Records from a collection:
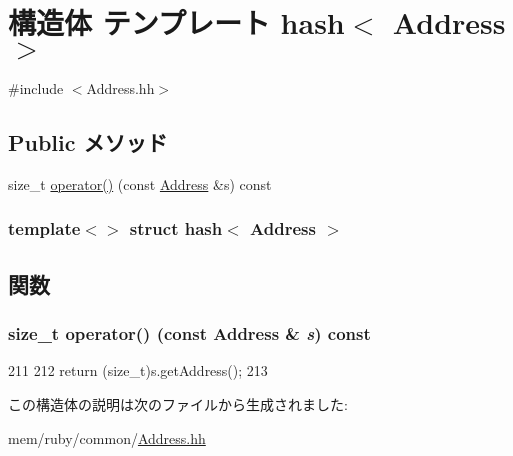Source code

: \hypertarget{structhash_3_01Address_01_4}{
\section{構造体 テンプレート hash$<$ Address $>$}
\label{structhash_3_01Address_01_4}
}


{\ttfamily \#include $<$Address.hh$>$}\subsection*{Public メソッド}
\begin{DoxyCompactItemize}
\item 
size\_\-t \hyperlink{structhash_3_01Address_01_4_a879bcb03a1c77ffa0d8293b71caebb5e}{operator()} (const \hyperlink{classAddress}{Address} \&s) const 
\end{DoxyCompactItemize}
\subsubsection*{template$<$$>$ struct hash$<$ Address $>$}



\subsection{関数}
\hypertarget{structhash_3_01Address_01_4_a879bcb03a1c77ffa0d8293b71caebb5e}{
\subsubsection[{operator()}]{\setlength{\rightskip}{0pt plus 5cm}size\_\-t operator() (const {\bf Address} \& {\em s}) const}}
\label{structhash_3_01Address_01_4_a879bcb03a1c77ffa0d8293b71caebb5e}



\begin{DoxyCode}
211     {
212         return (size_t)s.getAddress();
213     }
\end{DoxyCode}


この構造体の説明は次のファイルから生成されました:\begin{DoxyCompactItemize}
\item 
mem/ruby/common/\hyperlink{Address_8hh}{Address.hh}\end{DoxyCompactItemize}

TASK DIRECTIONS:
What is needed is an exact copy of the data, without any pictures.

PROBLEM SOLUTION:
Source code

: \hypertarget{structhash_3_01Address_01_4}{
\section{構造体 テンプレート hash$<$ Address $>$}
\label{structhash_3_01Address_01_4}
}


{\ttfamily \#include $<$Address.hh$>$}\subsection*{Public メソッド}
\begin{DoxyCompactItemize}
\item 
size\_\-t \hyperlink{structhash_3_01Address_01_4_a879bcb03a1c77ffa0d8293b71caebb5e}{operator()} (const \hyperlink{classAddress}{Address} \&s) const 
\end{DoxyCompactItemize}
\subsubsection*{template$<$$>$ struct hash$<$ Address $>$}



\subsection{関数}
\hypertarget{structhash_3_01Address_01_4_a879bcb03a1c77ffa0d8293b71caebb5e}{
\subsubsection[{operator()}]{\setlength{\rightskip}{0pt plus 5cm}size\_\-t operator() (const {\bf Address} \& {\em s}) const}}
\label{structhash_3_01Address_01_4_a879bcb03a1c77ffa0d8293b71caebb5e}



\begin{DoxyCode}
211     {
212         return (size_t)s.getAddress();
213     }
\end{DoxyCode}


この構造体の説明は次のファイルから生成されました:\begin{DoxyCompactItemize}
\item 
mem/ruby/common/\hyperlink{Address_8hh}{Address.hh}\end{DoxyCompactItemize}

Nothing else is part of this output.